Page 12
Nine
Benny
Present Day
“You know why my deadline is June twelfth? Really ?” Benny stared Ryan down. Was he bluffing or telling the truth? While she’d taken to Zara a bit too easily, there was something about Ryan that made her put her guard up. Benny didn’t want to reveal her cards or show too much interest. She knew how to play the game. Knew when to speak and when to be quiet.
“You have to find the missing island by June twelfth, or Evelyn’s game is over,” Ryan said with confidence.
Benny rolled her eyes. “Tell me something I don’t know.” She grabbed her bag.
Zara blocked her path. “I’m sorry, did he just say ‘missing island’? How can an island go missing?”
Benny and Ryan looked at each other and she wondered if he knew any more than she did. She had to be careful with her next words. “It can’t.”
“If you believe that, then you’ll never find it,” Ryan told her, his voice even. “But you must want to. Otherwise, why would you visit the museum? You’re looking for intel on Evelyn, aren’t you? She left you riddles, right?”
“A riddle. In her letter,” Zara said knowingly.
Ryan’s eyes widened. “What’s the riddle?”
Benny wasn’t sure she wanted either of these people knowing. She didn’t know them. Which meant she didn’t trust them, even if she was starting to warm up to Zara. Evelyn had entrusted this game to her, and she was meant to play it alone. Wasn’t she? You were going to partner with Mom , a small voice in her head said. She’s family.
“Tell me the riddle; I’ll tell you why you have a deadline of June twelfth,” Ryan said, his eyes challenging.

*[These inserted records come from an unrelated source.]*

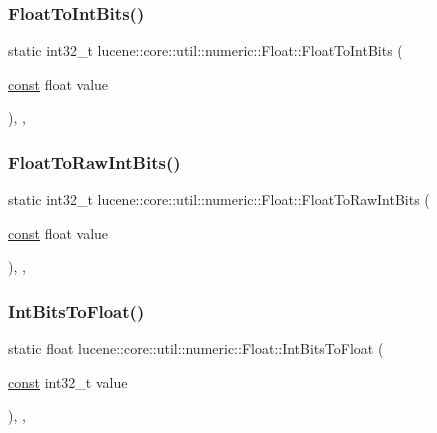 \subsubsection{\texorpdfstring{Float\+To\+Int\+Bits()}{FloatToIntBits()}}
{\footnotesize\ttfamily static int32\+\_\+t lucene\+::core\+::util\+::numeric\+::\+Float\+::\+Float\+To\+Int\+Bits (\begin{DoxyParamCaption}\item[{\mbox{\hyperlink{ZlibCrc32_8h_a2c212835823e3c54a8ab6d95c652660e}{const}} float}]{value }\end{DoxyParamCaption})\hspace{0.3cm}{\ttfamily [inline]}, {\ttfamily [static]}, {\ttfamily [noexcept]}}

\mbox{\label{classlucene_1_1core_1_1util_1_1numeric_1_1Float_ac73cdb781ed72d155cacf4e8a4fa4ecb}} 
\subsubsection{\texorpdfstring{Float\+To\+Raw\+Int\+Bits()}{FloatToRawIntBits()}}
{\footnotesize\ttfamily static int32\+\_\+t lucene\+::core\+::util\+::numeric\+::\+Float\+::\+Float\+To\+Raw\+Int\+Bits (\begin{DoxyParamCaption}\item[{\mbox{\hyperlink{ZlibCrc32_8h_a2c212835823e3c54a8ab6d95c652660e}{const}} float}]{value }\end{DoxyParamCaption})\hspace{0.3cm}{\ttfamily [inline]}, {\ttfamily [static]}, {\ttfamily [noexcept]}}

\mbox{\label{classlucene_1_1core_1_1util_1_1numeric_1_1Float_aca55501557a1c47bb91659186cb7168e}} 
\subsubsection{\texorpdfstring{Int\+Bits\+To\+Float()}{IntBitsToFloat()}}
{\footnotesize\ttfamily static float lucene\+::core\+::util\+::numeric\+::\+Float\+::\+Int\+Bits\+To\+Float (\begin{DoxyParamCaption}\item[{\mbox{\hyperlink{ZlibCrc32_8h_a2c212835823e3c54a8ab6d95c652660e}{const}} int32\+\_\+t}]{value }\end{DoxyParamCaption})\hspace{0.3cm}{\ttfamily [inline]}, {\ttfamily [static]}, {\ttfamily [noexcept]}}

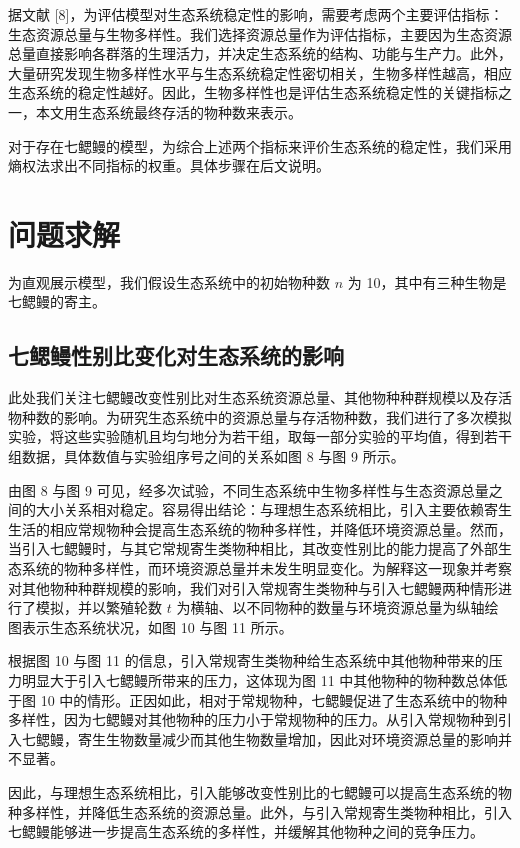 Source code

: \documentclass[11pt,a4paper]{ctexart}
\begin{document}
据文献 [8]，为评估模型对生态系统稳定性的影响，需要考虑两个主要评估指标：生态资源总量与生物多样性。我们选择资源总量作为评估指标，主要因为生态资源总量直接影响各群落的生理活力，并决定生态系统的结构、功能与生产力。此外，大量研究发现生物多样性水平与生态系统稳定性密切相关，生物多样性越高，相应生态系统的稳定性越好。因此，生物多样性也是评估生态系统稳定性的关键指标之一，本文用生态系统最终存活的物种数来表示。

对于存在七鳃鳗的模型，为综合上述两个指标来评价生态系统的稳定性，我们采用熵权法求出不同指标的权重。具体步骤在后文说明。
\section{问题求解}

为直观展示模型，我们假设生态系统中的初始物种数 $n$ 为 10，其中有三种生物是七鳃鳗的寄主。

\subsection{七鳃鳗性别比变化对生态系统的影响}

此处我们关注七鳃鳗改变性别比对生态系统资源总量、其他物种种群规模以及存活物种数的影响。为研究生态系统中的资源总量与存活物种数，我们进行了多次模拟实验，将这些实验随机且均匀地分为若干组，取每一部分实验的平均值，得到若干组数据，具体数值与实验组序号之间的关系如图 8 与图 9 所示。

由图 8 与图 9 可见，经多次试验，不同生态系统中生物多样性与生态资源总量之间的大小关系相对稳定。容易得出结论：与理想生态系统相比，引入主要依赖寄生生活的相应常规物种会提高生态系统的物种多样性，并降低环境资源总量。然而，当引入七鳃鳗时，与其它常规寄生类物种相比，其改变性别比的能力提高了外部生态系统的物种多样性，而环境资源总量并未发生明显变化。为解释这一现象并考察对其他物种种群规模的影响，我们对引入常规寄生类物种与引入七鳃鳗两种情形进行了模拟，并以繁殖轮数 $t$ 为横轴、以不同物种的数量与环境资源总量为纵轴绘图表示生态系统状况，如图 10 与图 11 所示。

根据图 10 与图 11 的信息，引入常规寄生类物种给生态系统中其他物种带来的压力明显大于引入七鳃鳗所带来的压力，这体现为图 11 中其他物种的物种数总体低于图 10 中的情形。正因如此，相对于常规物种，七鳃鳗促进了生态系统中的物种多样性，因为七鳃鳗对其他物种的压力小于常规物种的压力。从引入常规物种到引入七鳃鳗，寄生生物数量减少而其他生物数量增加，因此对环境资源总量的影响并不显著。

因此，与理想生态系统相比，引入能够改变性别比的七鳃鳗可以提高生态系统的物种多样性，并降低生态系统的资源总量。此外，与引入常规寄生类物种相比，引入七鳃鳗能够进一步提高生态系统的多样性，并缓解其他物种之间的竞争压力。
\end{document}
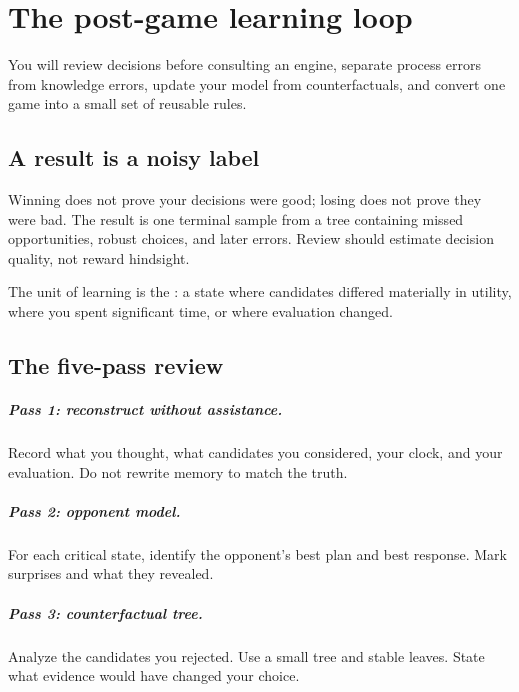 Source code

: \chapter{The post-game learning loop}
\begin{learningbox}
You will review decisions before consulting an engine, separate process errors from knowledge errors, update your model from counterfactuals, and convert one game into a small set of reusable rules.
\end{learningbox}

\section{A result is a noisy label}
Winning does not prove your decisions were good; losing does not prove they were bad. The result is one terminal sample from a tree containing missed opportunities, robust choices, and later errors. Review should estimate decision quality, not reward hindsight.

The unit of learning is the : a state where candidates differed materially in utility, where you spent significant time, or where evaluation changed.

\section{The five-pass review}
\paragraph{Pass 1: reconstruct without assistance.} Record what you thought, what candidates you considered, your clock, and your evaluation. Do not rewrite memory to match the truth.

\paragraph{Pass 2: opponent model.} For each critical state, identify the opponent's best plan and best response. Mark surprises and what they revealed.

\paragraph{Pass 3: counterfactual tree.} Analyze the candidates you rejected. Use a small tree and stable leaves. State what evidence would have changed your choice.

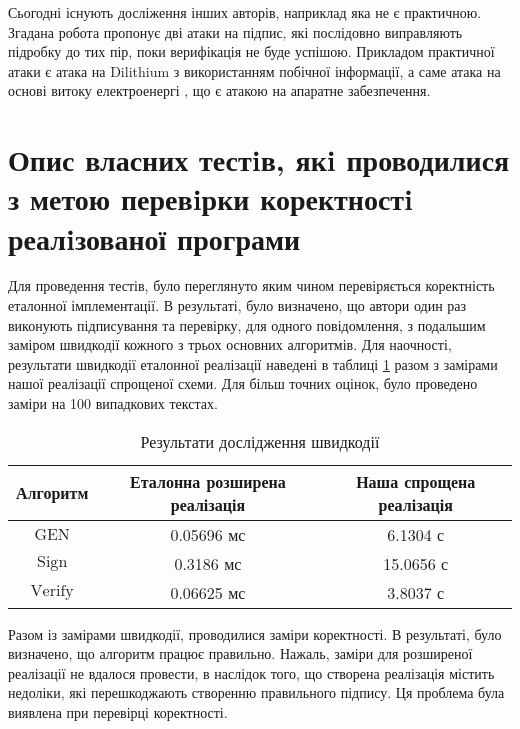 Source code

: \documentclass[12pt]{HomusWorkus}
\begin{document}
Сьогодні існують досліження інших авторів, наприклад \cite{Krahmer24} яка не є практичною. Згадана робота пропонує дві атаки на підпис, які послідовно виправляють підробку до тих пір, поки верифікація не буде успішою. Прикладом практичної атаки є атака на Dilithium з використанням побічної інформації, а саме атака на основі витоку електроенергі \cite{Wang2023}, що є атакою на апаратне забезпечення.




\section{Опис власних тестiв, якi проводилися з метою перевiрки коректностi реалiзованої програми}

Для проведення тестів, було переглянуто яким чином перевіряється коректність еталонної імплементації. В результаті, було визначено, що автори один раз виконують підписування та перевірку, для одного повідомлення, з подальшим заміром швидкодії кожного з трьох основних алгоритмів.
Для наочності, результати швидкодії еталонної реалізації наведені в таблиці \ref{tab:speeeeed} разом з замірами нашої реалізації спрощеної схеми. Для більш точних оцінок, було проведено заміри на 100 випадкових текстах. 

\begin{table}[ht]
    \centering
    \begin{tabular}{|c|c|c|}
        \hline
        Алгоритм & Еталонна розширена реалізація & Наша спрощена реалізація \\\hline
        $\mathrm{GEN}$ & 0.05696 мс & 6.1304 с \\\hline
        $\mathrm{Sign}$ & 0.3186 мс & 15.0656 с \\\hline
        $\mathrm{Verify}$ & 0.06625 мс & 3.8037 с \\\hline
        \hline
    \end{tabular}
    \caption{Результати дослідження швидкодії}
    \label{tab:speeeeed}
\end{table}

Разом із замірами швидкодії, проводилися заміри коректності. В результаті, було визначено, що алгоритм працює правильно.
Нажаль, заміри для розширеної реалізації не вдалося провести, в наслідок того, що створена реалізація містить недоліки, які перешкоджають створенню правильного підпису. Ця проблема була виявлена при перевірці коректності.
\end{document}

She knew the look well. Benny folded her arms and waited. Benny had learned a long time ago that people liked to hear themselves talk. When she made them uncomfortable with silence, they tended to spill more and give her what she wanted. Whether it was an extension of the rent due date or an ice cream cone when she was twenty cents short. Ryan was no exception. “Tell me why the deadline is June twelfth, and then I’ll decide if I want to tell you the clue,” she volleyed back.

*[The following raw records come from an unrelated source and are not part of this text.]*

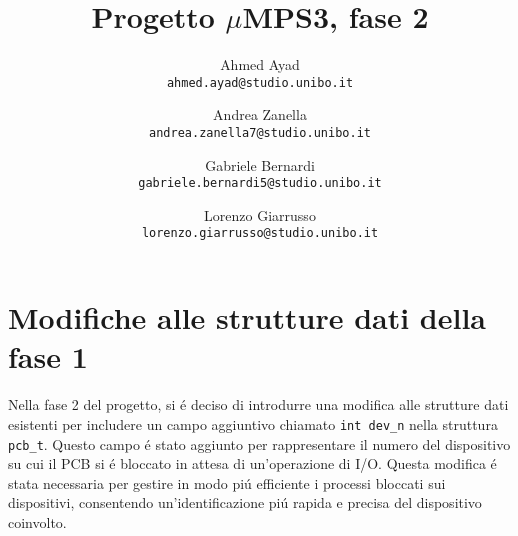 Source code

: \documentclass[a4paper]{article}
\title{Progetto $\mu$MPS3, fase 2}
\author{
 Ahmed Ayad\\
  \texttt{ahmed.ayad@studio.unibo.it}
  \and
  Andrea Zanella\\
  \texttt{andrea.zanella7@studio.unibo.it}
  \and
  Gabriele Bernardi\\
  \texttt{gabriele.bernardi5@studio.unibo.it}
  \and
  Lorenzo Giarrusso\\
  \texttt{lorenzo.giarrusso@studio.unibo.it}
}
\begin{document}
\maketitle
\pagebreak
\tableofcontents

\section{Modifiche alle strutture dati della fase 1}
Nella fase 2 del progetto, si \'e deciso di introdurre una modifica alle strutture dati esistenti per includere un campo aggiuntivo chiamato \verb+int dev_n+ nella struttura \verb+pcb_t+. Questo campo \'e stato aggiunto per rappresentare il numero del dispositivo su cui il PCB si \'e bloccato in attesa di un'operazione di I/O. Questa modifica \'e stata necessaria per gestire in modo pi\'u efficiente i processi bloccati sui dispositivi, consentendo un'identificazione pi\'u rapida e precisa del dispositivo coinvolto.
\end{document}
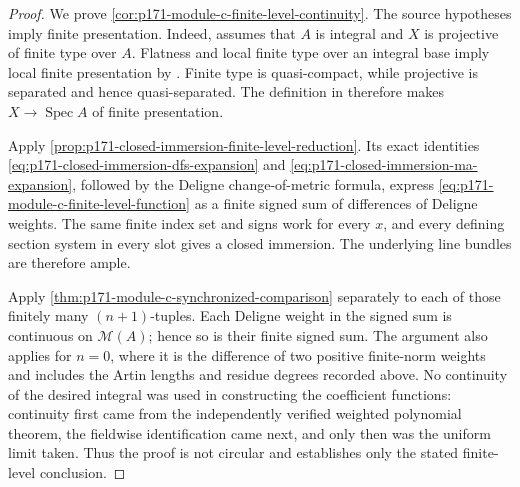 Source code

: \begin{proof}
We prove \cref{cor:p171-module-c-finite-level-continuity}.  The source
hypotheses imply finite presentation.  Indeed,
\cite[Section~2]{PS23Hybrid} assumes that \(A\) is integral and \(X\) is
projective of finite type over \(A\).  Flatness and local finite type over an
integral base imply local finite presentation by
\cite[Tag~\texttt{05IN}]{stacks-project}.  Finite type is
quasi-compact, while projective is separated and hence quasi-separated.
The definition in \cite[Tag~\texttt{01TP}]{stacks-project} therefore makes
\(X\to\operatorname{Spec}A\) of finite presentation.

Apply \cref{prop:p171-closed-immersion-finite-level-reduction}.  Its exact
identities \eqref{eq:p171-closed-immersion-dfs-expansion} and
\eqref{eq:p171-closed-immersion-ma-expansion}, followed by the Deligne
change-of-metric formula, express
\eqref{eq:p171-module-c-finite-level-function} as a finite signed sum of
differences of Deligne weights.  The same finite index set and signs work
for every \(x\), and every defining section system in every slot gives a
closed immersion.  The underlying line bundles are therefore ample.

Apply \cref{thm:p171-module-c-synchronized-comparison} separately to each
of those finitely many \((n+1)\)-tuples.  Each Deligne weight in the signed
sum is continuous on \(\mathcal M(A)\); hence so is their finite signed
sum.  The argument also applies for \(n=0\), where it is the difference of
two positive finite-norm weights and includes the Artin lengths and residue
degrees recorded above.  No continuity of the desired integral was used in
constructing the coefficient functions: continuity first came from the
independently verified weighted polynomial theorem, the fieldwise
identification came next, and only then was the uniform limit taken.  Thus
the proof is not circular and establishes only the stated finite-level
conclusion.
\end{proof}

“Ooh. This is getting good.” Zara sat down and put her hands under her chin.
“Fine,” he groaned. “June twelfth is the date of the next Blood Orange Moon.”
Benny froze.
Zara started laughing. “The Blood Orange what ?”
“Blood Orange Moon,” he repeated, his expression serious now. “There hasn’t been one in two hundred years, and the next one is due June twelfth.”

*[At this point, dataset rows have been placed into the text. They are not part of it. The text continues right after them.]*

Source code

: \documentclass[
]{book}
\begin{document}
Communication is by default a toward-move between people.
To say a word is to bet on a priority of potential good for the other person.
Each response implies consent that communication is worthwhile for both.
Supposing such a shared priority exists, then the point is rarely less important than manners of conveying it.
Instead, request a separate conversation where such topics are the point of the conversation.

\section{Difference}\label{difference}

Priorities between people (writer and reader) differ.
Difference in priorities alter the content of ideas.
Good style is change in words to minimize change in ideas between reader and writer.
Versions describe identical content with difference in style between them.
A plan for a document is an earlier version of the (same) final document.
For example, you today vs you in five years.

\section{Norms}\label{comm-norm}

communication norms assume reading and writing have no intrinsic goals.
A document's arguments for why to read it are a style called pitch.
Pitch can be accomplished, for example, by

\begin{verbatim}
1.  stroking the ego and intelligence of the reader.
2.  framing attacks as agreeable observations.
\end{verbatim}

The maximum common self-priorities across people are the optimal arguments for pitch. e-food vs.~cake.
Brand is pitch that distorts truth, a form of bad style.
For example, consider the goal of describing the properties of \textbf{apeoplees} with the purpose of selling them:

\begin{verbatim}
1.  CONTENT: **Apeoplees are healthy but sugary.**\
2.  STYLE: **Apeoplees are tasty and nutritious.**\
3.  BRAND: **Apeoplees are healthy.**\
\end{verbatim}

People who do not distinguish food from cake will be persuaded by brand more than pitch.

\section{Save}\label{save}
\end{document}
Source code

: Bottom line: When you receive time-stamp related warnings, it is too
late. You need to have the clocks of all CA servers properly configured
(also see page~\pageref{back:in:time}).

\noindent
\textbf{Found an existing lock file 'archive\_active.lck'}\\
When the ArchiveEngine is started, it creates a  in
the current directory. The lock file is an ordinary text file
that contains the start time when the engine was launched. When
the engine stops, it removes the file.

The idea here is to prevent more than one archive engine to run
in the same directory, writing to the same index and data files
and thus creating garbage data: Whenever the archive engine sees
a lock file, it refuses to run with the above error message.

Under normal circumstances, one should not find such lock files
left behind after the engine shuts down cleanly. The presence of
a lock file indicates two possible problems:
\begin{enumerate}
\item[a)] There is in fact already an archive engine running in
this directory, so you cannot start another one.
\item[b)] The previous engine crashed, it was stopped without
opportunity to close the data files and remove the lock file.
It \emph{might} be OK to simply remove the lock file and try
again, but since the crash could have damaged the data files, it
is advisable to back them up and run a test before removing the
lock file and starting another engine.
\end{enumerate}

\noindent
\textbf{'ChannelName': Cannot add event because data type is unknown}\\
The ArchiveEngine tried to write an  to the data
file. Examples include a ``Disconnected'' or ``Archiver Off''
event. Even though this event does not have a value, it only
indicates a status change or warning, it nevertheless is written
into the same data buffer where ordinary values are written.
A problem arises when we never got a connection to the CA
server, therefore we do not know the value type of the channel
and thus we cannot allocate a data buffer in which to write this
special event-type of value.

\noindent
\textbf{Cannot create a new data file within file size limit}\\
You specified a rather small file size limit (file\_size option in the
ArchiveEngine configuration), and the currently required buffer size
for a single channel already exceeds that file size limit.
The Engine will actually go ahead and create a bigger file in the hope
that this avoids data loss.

“How do you know?” Benny whispered, her heart beating faster. Evelyn’s journal pages mentioned this Blood Orange Moon. Why didn’t she think to google whether it was a real thing? She just assumed Evelyn was referring to a full moon or some sort of made-up storm nickname.
“A Blood Orange Moon is when a lunar eclipse, a second full moon in one calendar month, and an orange moon, which is when the sun and moon appear in the sky at the same time, all happen on the same night,” Ryan explained. “And the next one is June twelfth.”
“That’s a weird coincidence, no?” Zara asked.
Very weird , Benny thought but didn’t want to say. “This moon—was there superstitions around it in the 1800s?”
“Oh yeah.” Ryan nodded. “Farmers thought it was a bad omen. Said they were cursed.”
Cursed. Evelyn mentioned a curse in her letter.
Ryan motioned to the sky. “Traditionally Blood Orange Moons usher in a lot of rain and bad weather, ruin crops, cause strange events…if you believe almanacs. And for some reason, Evelyn Terry wants you to find her island by that specific date. I don’t think it is a coincidence, but I’d have to read your letter to know for sure.”
It wasn’t a coincidence. Benny could see that now. But she was in over her head here. Did she trust these two to tell them more? Zara had already read the riddle. Why was she hesitating with Ryan? You’re being paranoid she told herself. You have to learn to trust people. She made a snap decision. She pulled out the letter. Her heart was beating fast. Ryan’s eyes widened as he looked at the faded page in Benny’s hands. “I’m taking a break!” he called back to the kitchen. “May I?” he asked, nodding to the paper. Benny held it out to him. Carefully, he took the note and read it fast. With the wind picking up, the paper flapped in his hand and Benny prayed he was holding on tight. He handed it back to her and looked at her strangely. “Carrie? Can we get three orders of crab legs? We’re going to be here a while.”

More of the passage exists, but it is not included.